Myocardial blood flow and cardiac sympathetic innervation in young adults late after arterial switch operation for transposition of the great arteries

Abstract

BackgroundThe arterial switch operation (ASO) for repair of transposition of the great arteries (TGA) requires transection of the great arterial trunks and re-implantation of the coronary arteries into the neoaortic root resulting in cardiac sympathetic denervation which may affect myocardial blood flow (MBF) regulation.

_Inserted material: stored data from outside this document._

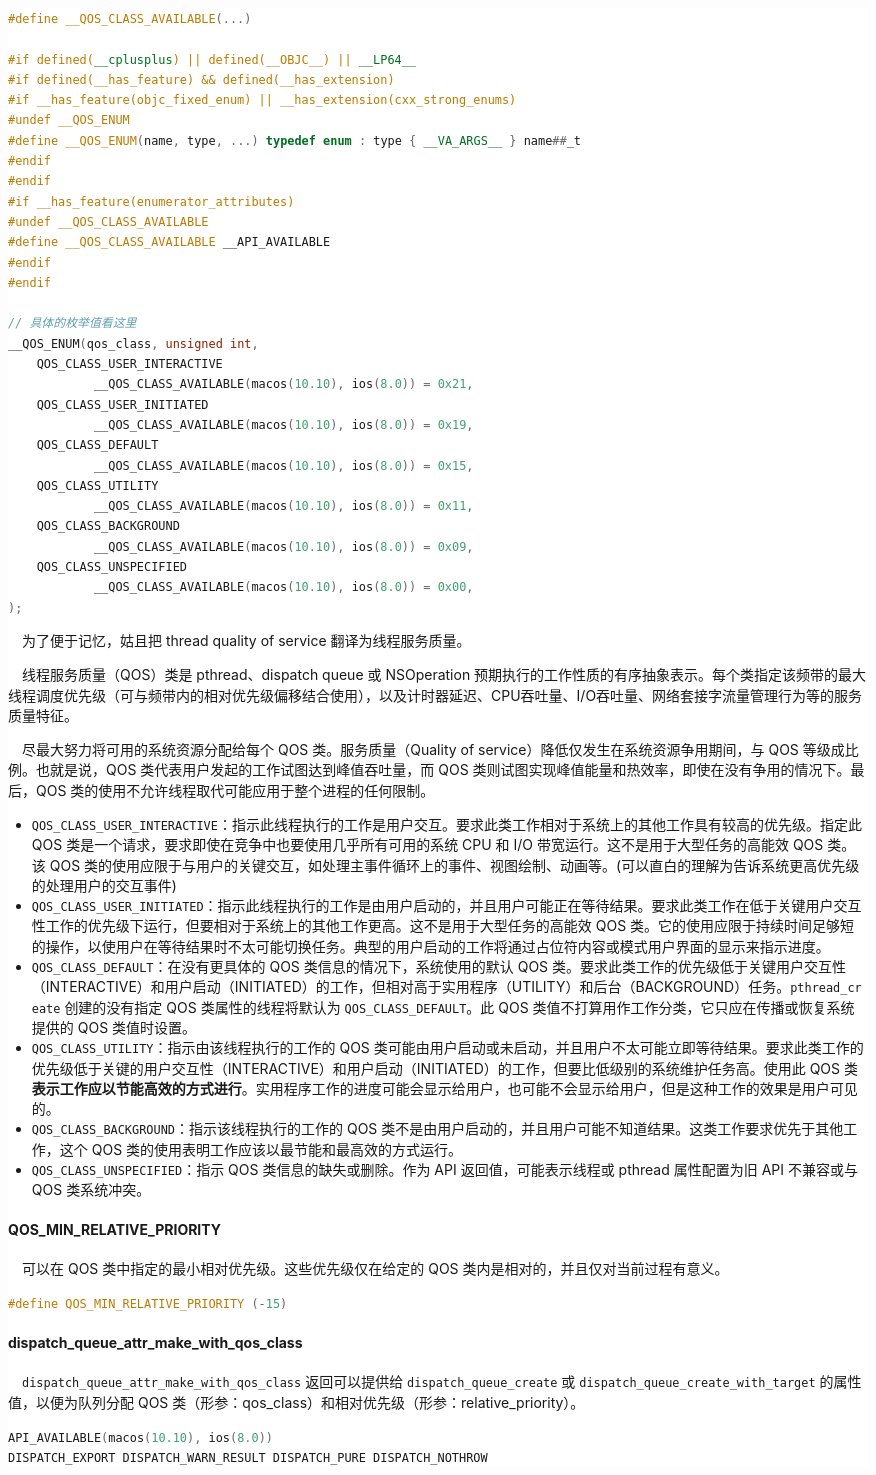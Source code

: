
 ```c++
#define __QOS_CLASS_AVAILABLE(...)

#if defined(__cplusplus) || defined(__OBJC__) || __LP64__
#if defined(__has_feature) && defined(__has_extension)
#if __has_feature(objc_fixed_enum) || __has_extension(cxx_strong_enums)
#undef __QOS_ENUM
#define __QOS_ENUM(name, type, ...) typedef enum : type { __VA_ARGS__ } name##_t
#endif
#endif
#if __has_feature(enumerator_attributes)
#undef __QOS_CLASS_AVAILABLE
#define __QOS_CLASS_AVAILABLE __API_AVAILABLE
#endif
#endif

// 具体的枚举值看这里
__QOS_ENUM(qos_class, unsigned int,
    QOS_CLASS_USER_INTERACTIVE
            __QOS_CLASS_AVAILABLE(macos(10.10), ios(8.0)) = 0x21,
    QOS_CLASS_USER_INITIATED
            __QOS_CLASS_AVAILABLE(macos(10.10), ios(8.0)) = 0x19,
    QOS_CLASS_DEFAULT
            __QOS_CLASS_AVAILABLE(macos(10.10), ios(8.0)) = 0x15,
    QOS_CLASS_UTILITY
            __QOS_CLASS_AVAILABLE(macos(10.10), ios(8.0)) = 0x11,
    QOS_CLASS_BACKGROUND
            __QOS_CLASS_AVAILABLE(macos(10.10), ios(8.0)) = 0x09,
    QOS_CLASS_UNSPECIFIED
            __QOS_CLASS_AVAILABLE(macos(10.10), ios(8.0)) = 0x00,
);
```
&emsp;为了便于记忆，姑且把 thread quality of service 翻译为线程服务质量。

&emsp;线程服务质量（QOS）类是 pthread、dispatch queue 或 NSOperation 预期执行的工作性质的有序抽象表示。每个类指定该频带的最大线程调度优先级（可与频带内的相对优先级偏移结合使用），以及计时器延迟、CPU吞吐量、I/O吞吐量、网络套接字流量管理行为等的服务质量特征。

&emsp;尽最大努力将可用的系统资源分配给每个 QOS 类。服务质量（Quality of service）降低仅发生在系统资源争用期间，与 QOS 等级成比例。也就是说，QOS 类代表用户发起的工作试图达到峰值吞吐量，而 QOS 类则试图实现峰值能量和热效率，即使在没有争用的情况下。最后，QOS 类的使用不允许线程取代可能应用于整个进程的任何限制。

+ `QOS_CLASS_USER_INTERACTIVE`：指示此线程执行的工作是用户交互。要求此类工作相对于系统上的其他工作具有较高的优先级。指定此 QOS 类是一个请求，要求即使在竞争中也要使用几乎所有可用的系统 CPU 和 I/O 带宽运行。这不是用于大型任务的高能效 QOS 类。该 QOS 类的使用应限于与用户的关键交互，如处理主事件循环上的事件、视图绘制、动画等。(可以直白的理解为告诉系统更高优先级的处理用户的交互事件)
+ `QOS_CLASS_USER_INITIATED`：指示此线程执行的工作是由用户启动的，并且用户可能正在等待结果。要求此类工作在低于关键用户交互性工作的优先级下运行，但要相对于系统上的其他工作更高。这不是用于大型任务的高能效 QOS 类。它的使用应限于持续时间足够短的操作，以使用户在等待结果时不太可能切换任务。典型的用户启动的工作将通过占位符内容或模式用户界面的显示来指示进度。
+ `QOS_CLASS_DEFAULT`：在没有更具体的 QOS 类信息的情况下，系统使用的默认 QOS 类。要求此类工作的优先级低于关键用户交互性（INTERACTIVE）和用户启动（INITIATED）的工作，但相对高于实用程序（UTILITY）和后台（BACKGROUND）任务。`pthread_create` 创建的没有指定 QOS 类属性的线程将默认为 `QOS_CLASS_DEFAULT`。此 QOS 类值不打算用作工作分类，它只应在传播或恢复系统提供的 QOS 类值时设置。
+ `QOS_CLASS_UTILITY`：指示由该线程执行的工作的 QOS 类可能由用户启动或未启动，并且用户不太可能立即等待结果。要求此类工作的优先级低于关键的用户交互性（INTERACTIVE）和用户启动（INITIATED）的工作，但要比低级别的系统维护任务高。使用此 QOS 类**表示工作应以节能高效的方式进行**。实用程序工作的进度可能会显示给用户，也可能不会显示给用户，但是这种工作的效果是用户可见的。
+ `QOS_CLASS_BACKGROUND`：指示该线程执行的工作的 QOS 类不是由用户启动的，并且用户可能不知道结果。这类工作要求优先于其他工作，这个 QOS 类的使用表明工作应该以最节能和最高效的方式运行。
+ `QOS_CLASS_UNSPECIFIED`：指示 QOS 类信息的缺失或删除。作为 API 返回值，可能表示线程或 pthread 属性配置为旧 API 不兼容或与 QOS 类系统冲突。
#### QOS_MIN_RELATIVE_PRIORITY
&emsp;可以在 QOS 类中指定的最小相对优先级。这些优先级仅在给定的 QOS 类内是相对的，并且仅对当前过程有意义。
```c++
#define QOS_MIN_RELATIVE_PRIORITY (-15)
```
#### dispatch_queue_attr_make_with_qos_class
&emsp;`dispatch_queue_attr_make_with_qos_class` 返回可以提供给 `dispatch_queue_create` 或 `dispatch_queue_create_with_target` 的属性值，以便为队列分配 QOS 类（形参：qos_class）和相对优先级（形参：relative_priority）。
```c++
API_AVAILABLE(macos(10.10), ios(8.0))
DISPATCH_EXPORT DISPATCH_WARN_RESULT DISPATCH_PURE DISPATCH_NOTHROW
```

The aims of the present study were to evaluate sympathetic (re-)innervation in young adults after ASO and its impact on MBF. MethodsTwelve patients (age 22.5 ± 2.6 years) after ASO for TGA in the neonatal period and ten healthy controls (age 22.0 ± 1.7 years) were included. Positron emission tomography (PET) was used for measuring cardiac sympathetic innervation with [11C]meta-hydroxyephedrine (mHED) and MBF with [15O]H2O PET at rest, during adenosine stimulation, and during sympathetic stimulation with cold pressor test. Cold pressor-induced MBF response capacity was calculated as maximal global MBF over peak rate-pressure product multiplied by 10′000. ResultsGlobal [11C]mHED uptake was significantly lower in patients compared to controls (7.0 ± 2.3 versus 11.8 ± 2.1%/min, p < 0.001). Global MBF was lower in patients compared to controls at rest and during adenosine-induced hyperemia (0.66 ± 0.08 versus 0.82 ± 0.15 ml/min/g, p = 0.005; 2.23 ± 1.19 versus 3.36 ± 1.04 ml/min/g, p = 0.030, respectively). Interestingly, MBF during cold pressor test did not differ between patients and controls (0.99 ± 0.20 versus 1.07 ± 0.16 ml/min/g, p = 0.330). However, cold pressor-induced MBF response capacity was significantly lower for patients as compared to controls (1.09 ± 0.35 versus 1.44 ± 0.39 ml/g/10,000 mmHg, p = 0.040). ConclusionsWith only partial sympathetic re-innervation of the coronary arteries, maximal dilator capacity of the coronary microvasculature and cold pressor-induced MBF response capacity remain substantially impaired in young adults after ASO compared to healthy controls.